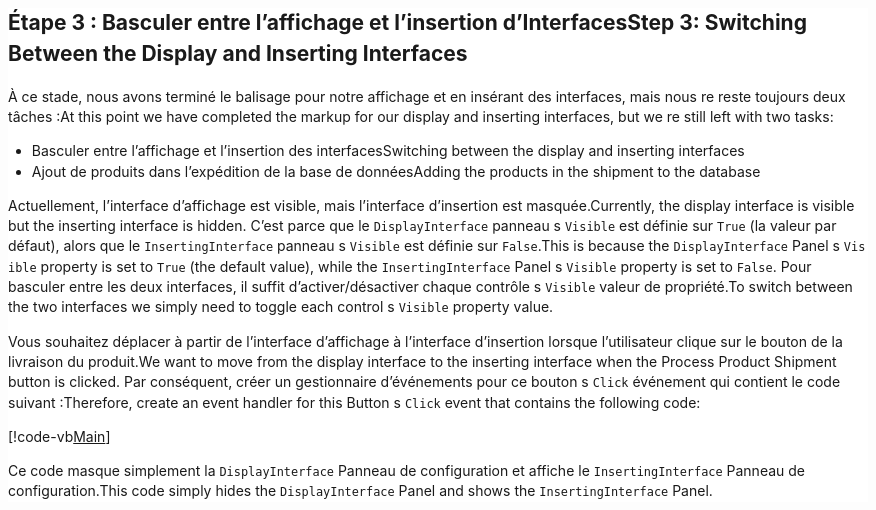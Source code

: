 
## <a name="step-3-switching-between-the-display-and-inserting-interfaces"></a><span data-ttu-id="c585e-239">Étape 3 : Basculer entre l’affichage et l’insertion d’Interfaces</span><span class="sxs-lookup"><span data-stu-id="c585e-239">Step 3: Switching Between the Display and Inserting Interfaces</span></span>

<span data-ttu-id="c585e-240">À ce stade, nous avons terminé le balisage pour notre affichage et en insérant des interfaces, mais nous re reste toujours deux tâches :</span><span class="sxs-lookup"><span data-stu-id="c585e-240">At this point we have completed the markup for our display and inserting interfaces, but we re still left with two tasks:</span></span>

- <span data-ttu-id="c585e-241">Basculer entre l’affichage et l’insertion des interfaces</span><span class="sxs-lookup"><span data-stu-id="c585e-241">Switching between the display and inserting interfaces</span></span>
- <span data-ttu-id="c585e-242">Ajout de produits dans l’expédition de la base de données</span><span class="sxs-lookup"><span data-stu-id="c585e-242">Adding the products in the shipment to the database</span></span>

<span data-ttu-id="c585e-243">Actuellement, l’interface d’affichage est visible, mais l’interface d’insertion est masquée.</span><span class="sxs-lookup"><span data-stu-id="c585e-243">Currently, the display interface is visible but the inserting interface is hidden.</span></span> <span data-ttu-id="c585e-244">C’est parce que le `DisplayInterface` panneau s `Visible` est définie sur `True` (la valeur par défaut), alors que le `InsertingInterface` panneau s `Visible` est définie sur `False`.</span><span class="sxs-lookup"><span data-stu-id="c585e-244">This is because the `DisplayInterface` Panel s `Visible` property is set to `True` (the default value), while the `InsertingInterface` Panel s `Visible` property is set to `False`.</span></span> <span data-ttu-id="c585e-245">Pour basculer entre les deux interfaces, il suffit d’activer/désactiver chaque contrôle s `Visible` valeur de propriété.</span><span class="sxs-lookup"><span data-stu-id="c585e-245">To switch between the two interfaces we simply need to toggle each control s `Visible` property value.</span></span>

<span data-ttu-id="c585e-246">Vous souhaitez déplacer à partir de l’interface d’affichage à l’interface d’insertion lorsque l’utilisateur clique sur le bouton de la livraison du produit.</span><span class="sxs-lookup"><span data-stu-id="c585e-246">We want to move from the display interface to the inserting interface when the Process Product Shipment button is clicked.</span></span> <span data-ttu-id="c585e-247">Par conséquent, créer un gestionnaire d’événements pour ce bouton s `Click` événement qui contient le code suivant :</span><span class="sxs-lookup"><span data-stu-id="c585e-247">Therefore, create an event handler for this Button s `Click` event that contains the following code:</span></span>


[!code-vb[Main](batch-inserting-vb/samples/sample4.vb)]

<span data-ttu-id="c585e-248">Ce code masque simplement la `DisplayInterface` Panneau de configuration et affiche le `InsertingInterface` Panneau de configuration.</span><span class="sxs-lookup"><span data-stu-id="c585e-248">This code simply hides the `DisplayInterface` Panel and shows the `InsertingInterface` Panel.</span></span>
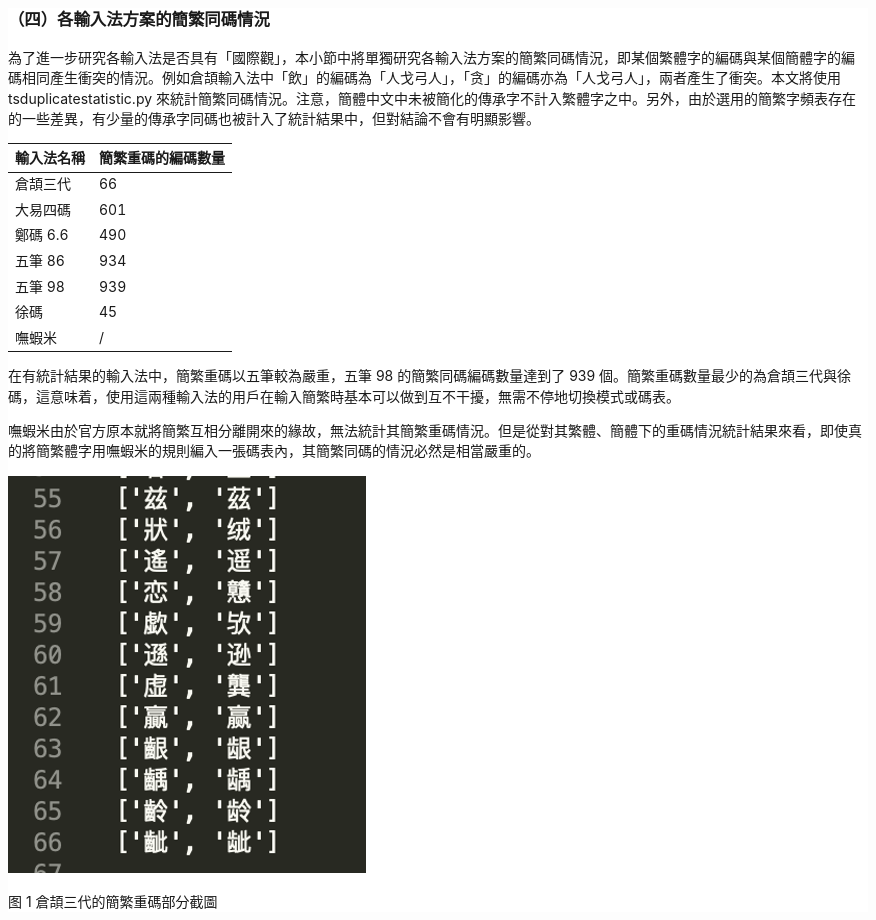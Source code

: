 ### （四）各輸入法方案的簡繁同碼情況
為了進一步研究各輸入法是否具有「國際觀」，本小節中將單獨研究各輸入法方案的簡繁同碼情況，即某個繁體字的編碼與某個簡體字的編碼相同產生衝突的情況。例如倉頡輸入法中「飲」的編碼為「人戈弓人」，「贪」的編碼亦為「人戈弓人」，兩者產生了衝突。本文將使用 tsduplicatestatistic.py 來統計簡繁同碼情況。注意，簡體中文中未被簡化的傳承字不計入繁體字之中。另外，由於選用的簡繁字頻表存在的一些差異，有少量的傳承字同碼也被計入了統計結果中，但對結論不會有明顯影響。

|輸入法名稱|簡繁重碼的編碼數量|
|-|-|
|倉頡三代|66|
|大易四碼|601|
|鄭碼 6.6|490|
|五筆 86|934|
|五筆 98|939|
|徐碼|45|
|嘸蝦米|/|

在有統計結果的輸入法中，簡繁重碼以五筆較為嚴重，五筆 98 的簡繁同碼編碼數量達到了 939 個。簡繁重碼數量最少的為倉頡三代與徐碼，這意味着，使用這兩種輸入法的用戶在輸入簡繁時基本可以做到互不干擾，無需不停地切換模式或碼表。

嘸蝦米由於官方原本就將簡繁互相分離開來的緣故，無法統計其簡繁重碼情況。但是從對其繁體、簡體下的重碼情況統計結果來看，即使真的將簡繁體字用嘸蝦米的規則編入一張碼表內，其簡繁同碼的情況必然是相當嚴重的。

![](https://raw.githubusercontent.com/mrhso/Cangjie_Note/master/img/34e5adec1a1a3e22a47799e00d631ceab033fecf.png)

图 1 倉頡三代的簡繁重碼部分截圖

━━━━━━━━━━━━━━━━━━━━

- _Task item_
Reproduce each record from above exactly; pictures do not belong in the copy.

- _Response_
Source code

: 
## <a name="step-3-switching-between-the-display-and-inserting-interfaces"></a><span data-ttu-id="c585e-239">Étape 3 : Basculer entre l’affichage et l’insertion d’Interfaces</span><span class="sxs-lookup"><span data-stu-id="c585e-239">Step 3: Switching Between the Display and Inserting Interfaces</span></span>

<span data-ttu-id="c585e-240">À ce stade, nous avons terminé le balisage pour notre affichage et en insérant des interfaces, mais nous re reste toujours deux tâches :</span><span class="sxs-lookup"><span data-stu-id="c585e-240">At this point we have completed the markup for our display and inserting interfaces, but we re still left with two tasks:</span></span>

- <span data-ttu-id="c585e-241">Basculer entre l’affichage et l’insertion des interfaces</span><span class="sxs-lookup"><span data-stu-id="c585e-241">Switching between the display and inserting interfaces</span></span>
- <span data-ttu-id="c585e-242">Ajout de produits dans l’expédition de la base de données</span><span class="sxs-lookup"><span data-stu-id="c585e-242">Adding the products in the shipment to the database</span></span>

<span data-ttu-id="c585e-243">Actuellement, l’interface d’affichage est visible, mais l’interface d’insertion est masquée.</span><span class="sxs-lookup"><span data-stu-id="c585e-243">Currently, the display interface is visible but the inserting interface is hidden.</span></span> <span data-ttu-id="c585e-244">C’est parce que le `DisplayInterface` panneau s `Visible` est définie sur `True` (la valeur par défaut), alors que le `InsertingInterface` panneau s `Visible` est définie sur `False`.</span><span class="sxs-lookup"><span data-stu-id="c585e-244">This is because the `DisplayInterface` Panel s `Visible` property is set to `True` (the default value), while the `InsertingInterface` Panel s `Visible` property is set to `False`.</span></span> <span data-ttu-id="c585e-245">Pour basculer entre les deux interfaces, il suffit d’activer/désactiver chaque contrôle s `Visible` valeur de propriété.</span><span class="sxs-lookup"><span data-stu-id="c585e-245">To switch between the two interfaces we simply need to toggle each control s `Visible` property value.</span></span>

<span data-ttu-id="c585e-246">Vous souhaitez déplacer à partir de l’interface d’affichage à l’interface d’insertion lorsque l’utilisateur clique sur le bouton de la livraison du produit.</span><span class="sxs-lookup"><span data-stu-id="c585e-246">We want to move from the display interface to the inserting interface when the Process Product Shipment button is clicked.</span></span> <span data-ttu-id="c585e-247">Par conséquent, créer un gestionnaire d’événements pour ce bouton s `Click` événement qui contient le code suivant :</span><span class="sxs-lookup"><span data-stu-id="c585e-247">Therefore, create an event handler for this Button s `Click` event that contains the following code:</span></span>


[!code-vb[Main](batch-inserting-vb/samples/sample4.vb)]

<span data-ttu-id="c585e-248">Ce code masque simplement la `DisplayInterface` Panneau de configuration et affiche le `InsertingInterface` Panneau de configuration.</span><span class="sxs-lookup"><span data-stu-id="c585e-248">This code simply hides the `DisplayInterface` Panel and shows the `InsertingInterface` Panel.</span></span>
Source code

: ### （四）各輸入法方案的簡繁同碼情況
為了進一步研究各輸入法是否具有「國際觀」，本小節中將單獨研究各輸入法方案的簡繁同碼情況，即某個繁體字的編碼與某個簡體字的編碼相同產生衝突的情況。例如倉頡輸入法中「飲」的編碼為「人戈弓人」，「贪」的編碼亦為「人戈弓人」，兩者產生了衝突。本文將使用 tsduplicatestatistic.py 來統計簡繁同碼情況。注意，簡體中文中未被簡化的傳承字不計入繁體字之中。另外，由於選用的簡繁字頻表存在的一些差異，有少量的傳承字同碼也被計入了統計結果中，但對結論不會有明顯影響。

|輸入法名稱|簡繁重碼的編碼數量|
|-|-|
|倉頡三代|66|
|大易四碼|601|
|鄭碼 6.6|490|
|五筆 86|934|
|五筆 98|939|
|徐碼|45|
|嘸蝦米|/|

在有統計結果的輸入法中，簡繁重碼以五筆較為嚴重，五筆 98 的簡繁同碼編碼數量達到了 939 個。簡繁重碼數量最少的為倉頡三代與徐碼，這意味着，使用這兩種輸入法的用戶在輸入簡繁時基本可以做到互不干擾，無需不停地切換模式或碼表。

嘸蝦米由於官方原本就將簡繁互相分離開來的緣故，無法統計其簡繁重碼情況。但是從對其繁體、簡體下的重碼情況統計結果來看，即使真的將簡繁體字用嘸蝦米的規則編入一張碼表內，其簡繁同碼的情況必然是相當嚴重的。

![](https://raw.githubusercontent.com/mrhso/Cangjie_Note/master/img/34e5adec1a1a3e22a47799e00d631ceab033fecf.png)

图 1 倉頡三代的簡繁重碼部分截圖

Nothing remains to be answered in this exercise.